- The phase 3 Spanish GEICAM-CIBOMA trial failed to show that capecitabine after standard (neo)adjuvant chemotherapy extends DFS in early triple-negative breast cancer (TNBC).
- One subgroup, patients with nonbasal phenotype, appears to show capecitabine benefit.
Why this matters
- Patients with nonbasal phenotype should be subject to additional validation of capecitabine's apparent benefit.
- Phase 3 randomized controlled trial of 876 patients with operable, node-positive or node-negative, tumor size ≥1 cm early TNBC with prior anthracycline- and/or taxane-containing (neo)adjuvant chemotherapy.

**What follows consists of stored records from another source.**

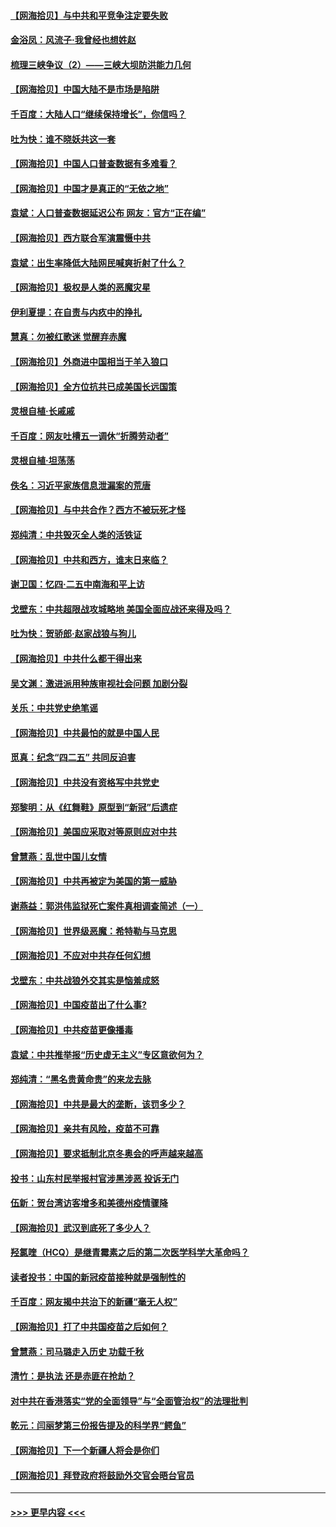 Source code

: #### [【网海拾贝】与中共和平竞争注定要失败](../pages/nsc993/n12923326.md?t=05050052) 
#### [金浴凤：风流子‧我曾经也想姓赵](../pages/nsc993/n12920911.md?t=05050052) 
#### [梳理三峡争议（2）——三峡大坝防洪能力几何](../pages/nsc993/n12920173.md?t=05050052) 
#### [【网海拾贝】中国大陆不是市场是陷阱](../pages/nsc993/n12920143.md?t=05050052) 
#### [千百度：大陆人口“继续保持增长”，你信吗？](../pages/nsc993/n12918946.md?t=05050052) 
#### [吐为快：谁不晓妖共这一套](../pages/nsc993/n12918941.md?t=05050052) 
#### [【网海拾贝】中国人口普查数据有多难看？](../pages/nsc993/n12917822.md?t=05050052) 
#### [【网海拾贝】中国才是真正的“无依之地”](../pages/nsc993/n12915845.md?t=05050052) 
#### [袁斌：人口普查数据延迟公布 网友：官方“正在编”](../pages/nsc993/n12915748.md?t=05050052) 
#### [【网海拾贝】西方联合军演震慑中共](../pages/nsc993/n12913466.md?t=05050052) 
#### [袁斌：出生率降低大陆网民喊爽折射了什么？](../pages/nsc993/n12913365.md?t=05050052) 
#### [【网海拾贝】极权是人类的恶魔灾星](../pages/nsc993/n12910697.md?t=05050052) 
#### [伊利夏提：在自责与内疚中的挣扎](../pages/nsc993/n12910493.md?t=05050052) 
#### [慧真：勿被红歌迷 觉醒弃赤魔](../pages/nsc993/n12910485.md?t=05050052) 
#### [【网海拾贝】外商进中国相当于羊入狼口](../pages/nsc993/n12908274.md?t=05050052) 
#### [【网海拾贝】全方位抗共已成美国长远国策](../pages/nsc993/n12906878.md?t=05050052) 
#### [灵根自植‧长戚戚](../pages/nsc993/n12905585.md?t=05050052) 
#### [千百度：网友吐槽五一调休“折腾劳动者”](../pages/nsc993/n12905934.md?t=05050052) 
#### [灵根自植‧坦荡荡](../pages/nsc993/n12905562.md?t=05050052) 
#### [佚名：习近平家族信息泄漏案的荒唐](../pages/nsc993/n12904705.md?t=05050052) 
#### [【网海拾贝】与中共合作？西方不被玩死才怪](../pages/nsc993/n12903873.md?t=05050052) 
#### [郑纯清：中共毁灭全人类的活铁证](../pages/nsc993/n12903785.md?t=05050052) 
#### [【网海拾贝】中共和西方，谁末日来临？](../pages/nsc993/n12903482.md?t=05050052) 
#### [谢卫国：忆四‧二五中南海和平上访](../pages/nsc993/n12902192.md?t=05050052) 
#### [戈壁东：中共超限战攻城略地 美国全面应战还来得及吗？](../pages/nsc993/n12902297.md?t=05050052) 
#### [吐为快：贺骄郎‧赵家战狼与狗儿](../pages/nsc993/n12902280.md?t=05050052) 
#### [【网海拾贝】中共什么都干得出来](../pages/nsc993/n12897500.md?t=05050052) 
#### [吴文渊：激进派用种族审视社会问题 加剧分裂](../pages/nsc993/n12893881.md?t=05050052) 
#### [关乐：中共党史绝笔谣](../pages/nsc993/n12897270.md?t=05050052) 
#### [【网海拾贝】中共最怕的就是中国人民](../pages/nsc993/n12894705.md?t=05050052) 
#### [觅真：纪念“四二五” 共同反迫害](../pages/nsc993/n12894553.md?t=05050052) 
#### [【网海拾贝】中共没有资格写中共党史](../pages/nsc993/n12892231.md?t=05050052) 
#### [郑黎明：从《红舞鞋》原型到“新冠”后遗症](../pages/nsc993/n12890469.md?t=05050052) 
#### [【网海拾贝】美国应采取对等原则应对中共](../pages/nsc993/n12889176.md?t=05050052) 
#### [曾慧燕：乱世中国儿女情](../pages/nsc993/n12887931.md?t=05050052) 
#### [【网海拾贝】中共再被定为美国的第一威胁](../pages/nsc993/n12887580.md?t=05050052) 
#### [谢燕益：郭洪伟监狱死亡案件真相调查简述（一）](../pages/nsc993/n12885648.md?t=05050052) 
#### [【网海拾贝】世界级恶魔：希特勒与马克思](../pages/nsc993/n12884062.md?t=05050052) 
#### [【网海拾贝】不应对中共存任何幻想](../pages/nsc993/n12881460.md?t=05050052) 
#### [戈壁东：中共战狼外交其实是恼羞成怒](../pages/nsc993/n12880392.md?t=05050052) 
#### [【网海拾贝】中国疫苗出了什么事?](../pages/nsc993/n12879124.md?t=05050052) 
#### [【网海拾贝】中共疫苗更像播毒](../pages/nsc993/n12876631.md?t=05050052) 
#### [袁斌：中共推举报“历史虚无主义”专区意欲何为？](../pages/nsc993/n12876530.md?t=05050052) 
#### [郑纯清：“黑名贵黄命贵”的来龙去脉](../pages/nsc993/n12875589.md?t=05050052) 
#### [【网海拾贝】中共是最大的垄断，该罚多少？](../pages/nsc993/n12874006.md?t=05050052) 
#### [【网海拾贝】亲共有风险，疫苗不可靠](../pages/nsc993/n12872224.md?t=05050052) 
#### [【网海拾贝】要求抵制北京冬奥会的呼声越来越高](../pages/nsc993/n12868962.md?t=05050052) 
#### [投书：山东村民举报村官涉黑涉恶 投诉无门](../pages/nsc993/n12869726.md?t=05050052) 
#### [伍新：贺台湾访客增多和美德州疫情骤降](../pages/nsc993/n12865651.md?t=05050052) 
#### [【网海拾贝】武汉到底死了多少人？](../pages/nsc993/n12863707.md?t=05050052) 
#### [羟氯喹（HCQ）是继青霉素之后的第二次医学科学大革命吗？](../pages/nsc993/n12638564.md?t=05050052) 
#### [读者投书：中国的新冠疫苗接种就是强制性的](../pages/nsc993/n12859932.md?t=05050052) 
#### [千百度：网友揭中共治下的新疆“毫无人权”](../pages/nsc993/n12858385.md?t=05050052) 
#### [【网海拾贝】打了中共国疫苗之后如何？](../pages/nsc993/n12857866.md?t=05050052) 
#### [曾慧燕：司马璐走入历史 功载千秋](../pages/nsc993/n12856996.md?t=05050052) 
#### [清竹：是执法 还是赤匪在抢劫？](../pages/nsc993/n12856952.md?t=05050052) 
#### [对中共在香港落实“党的全面领导”与“全面管治权”的法理批判](../pages/nsc993/n12856929.md?t=05050052) 
#### [乾元：闫丽梦第三份报告提及的科学界“鳄鱼”](../pages/nsc993/n12855985.md?t=05050052) 
#### [【网海拾贝】下一个新疆人将会是你们](../pages/nsc993/n12855864.md?t=05050052) 
#### [【网海拾贝】拜登政府将鼓励外交官会晤台官员](../pages/nsc993/n12853615.md?t=05050052) 

----
#### [ >>> 更早内容 <<< ](../indexes/nsc993-earlier.md)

- Randomization was to observation or to 8 cycles of capecitabine (2000 mg/m2 per day on days 1-14 every 3 weeks).
- Primary outcome was DFS.
- Funding: F. Hoffmann-LaRoche.
- Median follow-up, 7.3 years.
- Median age, 49 years.
- Lymph node negative, 55.9%; basal phenotype, 73.9%.
- Capecitabine (vs observation) did not prolong DFS (HR, 0.82: P=.136).
- In subgroup analysis, nonbasal phenotype showed longer DFS (HR, 0.530 vs 0.942 with basal phenotype; interaction test P=.0694) and OS (HR, 0.42 vs 1.23, respectively; interaction test, P=.0052).
- No unexpected adverse events, with 75.2% of patients finishing the 8 capecitabine cycles.
- Open-label design.
- Subjects had much lower recurrence rate than expected.